((

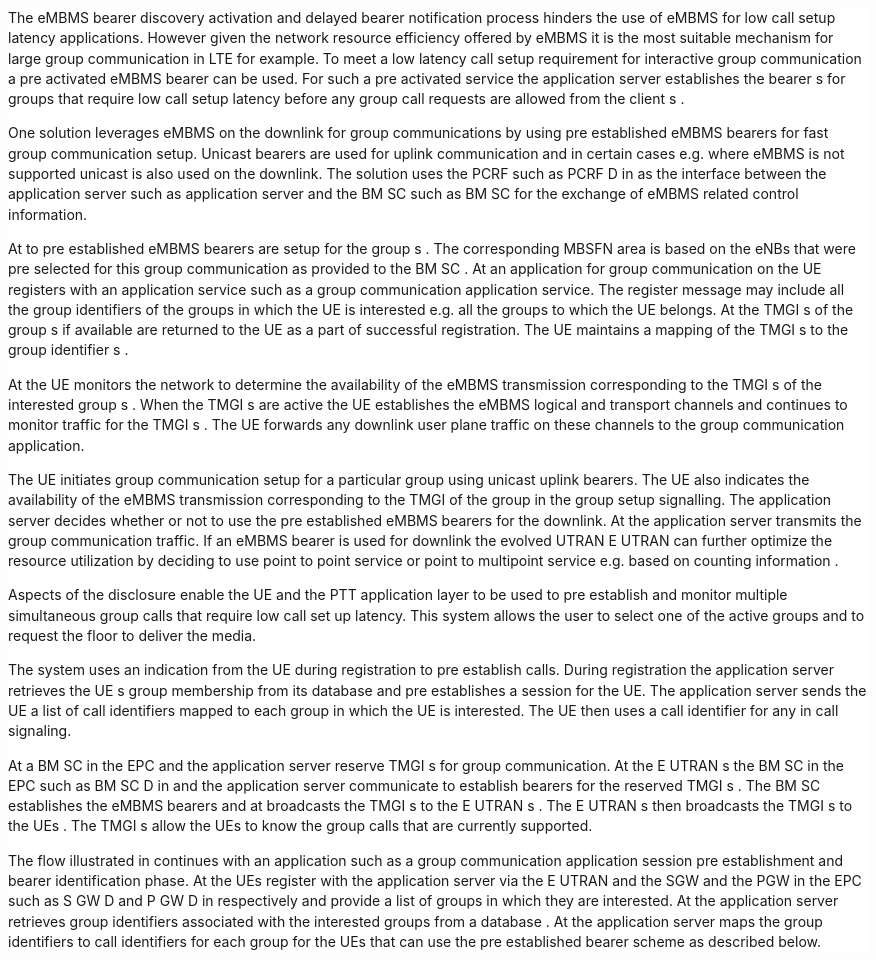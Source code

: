 The eMBMS bearer discovery activation and delayed bearer notification process hinders the use of eMBMS for low call setup latency applications. However given the network resource efficiency offered by eMBMS it is the most suitable mechanism for large group communication in LTE for example. To meet a low latency call setup requirement for interactive group communication a pre activated eMBMS bearer can be used. For such a pre activated service the application server establishes the bearer s for groups that require low call setup latency before any group call requests are allowed from the client s .

One solution leverages eMBMS on the downlink for group communications by using pre established eMBMS bearers for fast group communication setup. Unicast bearers are used for uplink communication and in certain cases e.g. where eMBMS is not supported unicast is also used on the downlink. The solution uses the PCRF such as PCRF D in as the interface between the application server such as application server and the BM SC such as BM SC for the exchange of eMBMS related control information.

At to pre established eMBMS bearers are setup for the group s . The corresponding MBSFN area is based on the eNBs that were pre selected for this group communication as provided to the BM SC . At an application for group communication on the UE registers with an application service such as a group communication application service. The register message may include all the group identifiers of the groups in which the UE is interested e.g. all the groups to which the UE belongs. At the TMGI s of the group s if available are returned to the UE as a part of successful registration. The UE maintains a mapping of the TMGI s to the group identifier s .

At the UE monitors the network to determine the availability of the eMBMS transmission corresponding to the TMGI s of the interested group s . When the TMGI s are active the UE establishes the eMBMS logical and transport channels and continues to monitor traffic for the TMGI s . The UE forwards any downlink user plane traffic on these channels to the group communication application.

The UE initiates group communication setup for a particular group using unicast uplink bearers. The UE also indicates the availability of the eMBMS transmission corresponding to the TMGI of the group in the group setup signalling. The application server decides whether or not to use the pre established eMBMS bearers for the downlink. At the application server transmits the group communication traffic. If an eMBMS bearer is used for downlink the evolved UTRAN E UTRAN can further optimize the resource utilization by deciding to use point to point service or point to multipoint service e.g. based on counting information .

Aspects of the disclosure enable the UE and the PTT application layer to be used to pre establish and monitor multiple simultaneous group calls that require low call set up latency. This system allows the user to select one of the active groups and to request the floor to deliver the media.

The system uses an indication from the UE during registration to pre establish calls. During registration the application server retrieves the UE s group membership from its database and pre establishes a session for the UE. The application server sends the UE a list of call identifiers mapped to each group in which the UE is interested. The UE then uses a call identifier for any in call signaling.

At a BM SC in the EPC and the application server reserve TMGI s for group communication. At the E UTRAN s the BM SC in the EPC such as BM SC D in and the application server communicate to establish bearers for the reserved TMGI s . The BM SC establishes the eMBMS bearers and at broadcasts the TMGI s to the E UTRAN s . The E UTRAN s then broadcasts the TMGI s to the UEs . The TMGI s allow the UEs to know the group calls that are currently supported.

The flow illustrated in continues with an application such as a group communication application session pre establishment and bearer identification phase. At the UEs register with the application server via the E UTRAN and the SGW and the PGW in the EPC such as S GW D and P GW D in respectively and provide a list of groups in which they are interested. At the application server retrieves group identifiers associated with the interested groups from a database . At the application server maps the group identifiers to call identifiers for each group for the UEs that can use the pre established bearer scheme as described below.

))

INSTRUCTIONS TO FOLLOW » Throughout the data above, find each line that includes the string "session"; state only how many there are.

EXERCISE SOLUTION » 2